La décision du gouvernement d’intégrer dans le périmètre des dotations le remboursement de la TVA payée par les collectivités fait qu’en réalité les contributions de l’Etat ne progresseront que de 0,8 %, et non de 2% comme annoncé.

Depuis plus de trente ans, le remboursement de la TVA a permis de redonner de la capacité d’investissement aux communes. Le gouvernement la remet en cause, en considérant cette somme comme une dotation comme les autres. Elle est ainsi vidée de son sens premier. Mais surtout, c’est une remise en cause de la libre administration des communes. Le gouvernement revient sur ce principe, en considérant que le remboursement de la TVA est une dotation et qu’il lui appartient de déterminer comment la cibler.

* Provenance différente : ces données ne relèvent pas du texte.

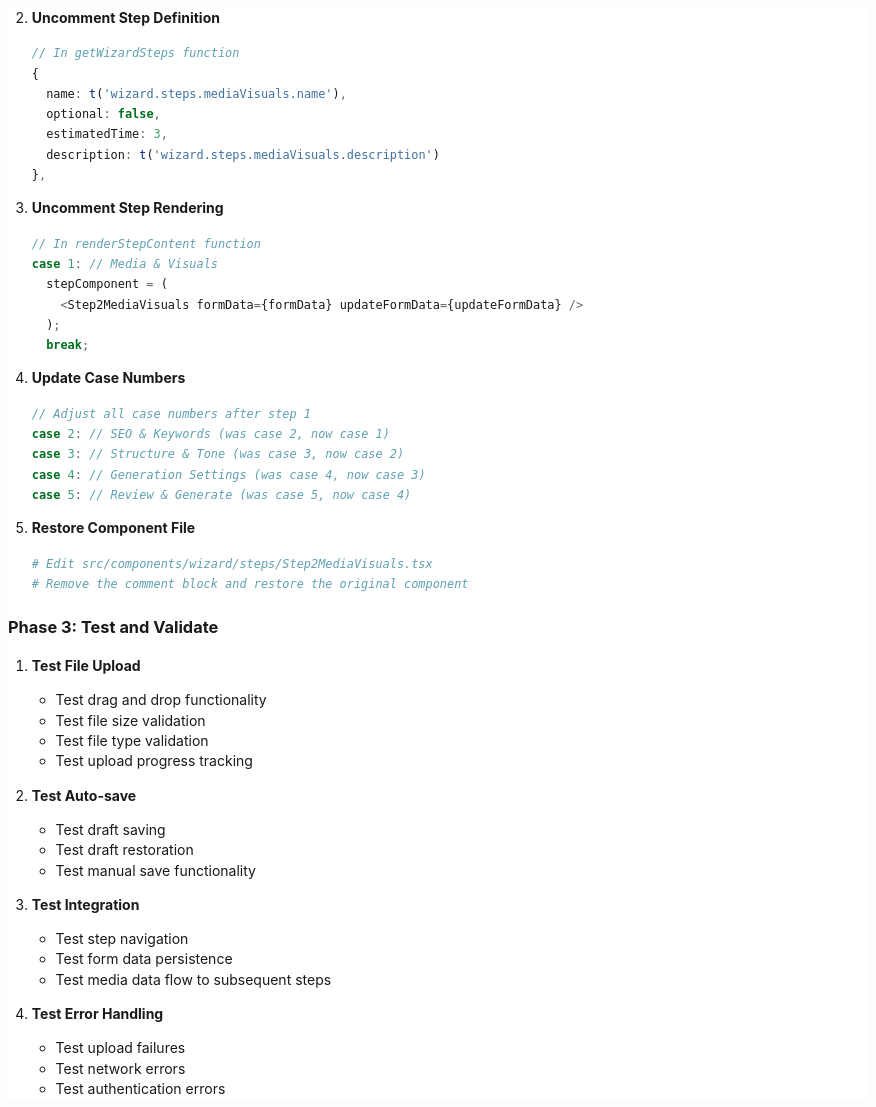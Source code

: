 2. **Uncomment Step Definition**
   ```typescript
   // In getWizardSteps function
   { 
     name: t('wizard.steps.mediaVisuals.name'), 
     optional: false, 
     estimatedTime: 3,
     description: t('wizard.steps.mediaVisuals.description')
   },
   ```

3. **Uncomment Step Rendering**
   ```typescript
   // In renderStepContent function
   case 1: // Media & Visuals
     stepComponent = (
       <Step2MediaVisuals formData={formData} updateFormData={updateFormData} />
     );
     break;
   ```

4. **Update Case Numbers**
   ```typescript
   // Adjust all case numbers after step 1
   case 2: // SEO & Keywords (was case 2, now case 1)
   case 3: // Structure & Tone (was case 3, now case 2)
   case 4: // Generation Settings (was case 4, now case 3)
   case 5: // Review & Generate (was case 5, now case 4)
   ```

5. **Restore Component File**
   ```bash
   # Edit src/components/wizard/steps/Step2MediaVisuals.tsx
   # Remove the comment block and restore the original component
   ```

### Phase 3: Test and Validate

1. **Test File Upload**
   - Test drag and drop functionality
   - Test file size validation
   - Test file type validation
   - Test upload progress tracking

2. **Test Auto-save**
   - Test draft saving
   - Test draft restoration
   - Test manual save functionality

3. **Test Integration**
   - Test step navigation
   - Test form data persistence
   - Test media data flow to subsequent steps

4. **Test Error Handling**
   - Test upload failures
   - Test network errors
   - Test authentication errors
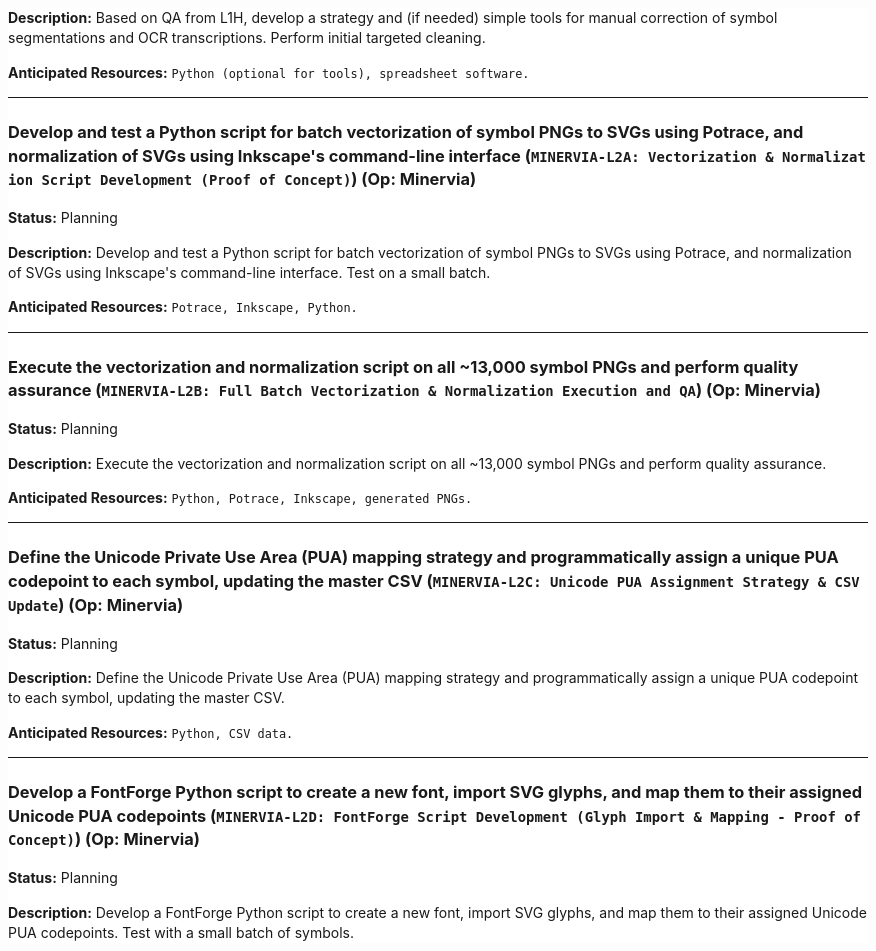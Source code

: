 **Description:** Based on QA from L1H, develop a strategy and (if needed) simple tools for manual correction of symbol segmentations and OCR transcriptions. Perform initial targeted cleaning.

**Anticipated Resources:** `Python (optional for tools), spreadsheet software.`

---
### Develop and test a Python script for batch vectorization of symbol PNGs to SVGs using Potrace, and normalization of SVGs using Inkscape's command-line interface (`MINERVIA-L2A: Vectorization & Normalization Script Development (Proof of Concept)`) (Op: Minervia)
**Status:** Planning

**Description:** Develop and test a Python script for batch vectorization of symbol PNGs to SVGs using Potrace, and normalization of SVGs using Inkscape's command-line interface. Test on a small batch.

**Anticipated Resources:** `Potrace, Inkscape, Python.`

---
### Execute the vectorization and normalization script on all ~13,000 symbol PNGs and perform quality assurance (`MINERVIA-L2B: Full Batch Vectorization & Normalization Execution and QA`) (Op: Minervia)
**Status:** Planning

**Description:** Execute the vectorization and normalization script on all ~13,000 symbol PNGs and perform quality assurance.

**Anticipated Resources:** `Python, Potrace, Inkscape, generated PNGs.`

---
### Define the Unicode Private Use Area (PUA) mapping strategy and programmatically assign a unique PUA codepoint to each symbol, updating the master CSV (`MINERVIA-L2C: Unicode PUA Assignment Strategy & CSV Update`) (Op: Minervia)
**Status:** Planning

**Description:** Define the Unicode Private Use Area (PUA) mapping strategy and programmatically assign a unique PUA codepoint to each symbol, updating the master CSV.

**Anticipated Resources:** `Python, CSV data.`

---
### Develop a FontForge Python script to create a new font, import SVG glyphs, and map them to their assigned Unicode PUA codepoints (`MINERVIA-L2D: FontForge Script Development (Glyph Import & Mapping - Proof of Concept)`) (Op: Minervia)
**Status:** Planning

**Description:** Develop a FontForge Python script to create a new font, import SVG glyphs, and map them to their assigned Unicode PUA codepoints. Test with a small batch of symbols.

Le désengagement de l’Etat est de plus en plus lourd. La baisse des dotations de l’Etat et le plafonnement de la Taxe Professionnelle asphyxient les collectivités locales. Et cela ne va pas s’arranger avec la mise à mort de la TP avec l’exonération à 100 % des nouveaux investissements industriels de la TP jusqu’au 1er janvier 2010.

La droite veut le beurre et l’argent du beurre : notre collègue Brenas nous vante la politique de réduction des dépenses de l’Etat tout en se déclarant favorable au maintien du niveau de la fiscalité locale et du niveau des investissements. La variable d’ajustement dans cette affaire, ce sont les actrices et les acteurs du Service Public. Ce sont les fonctionnaires, ceux, qui dimanche dernier, ont permis un déneigement rapide et efficace.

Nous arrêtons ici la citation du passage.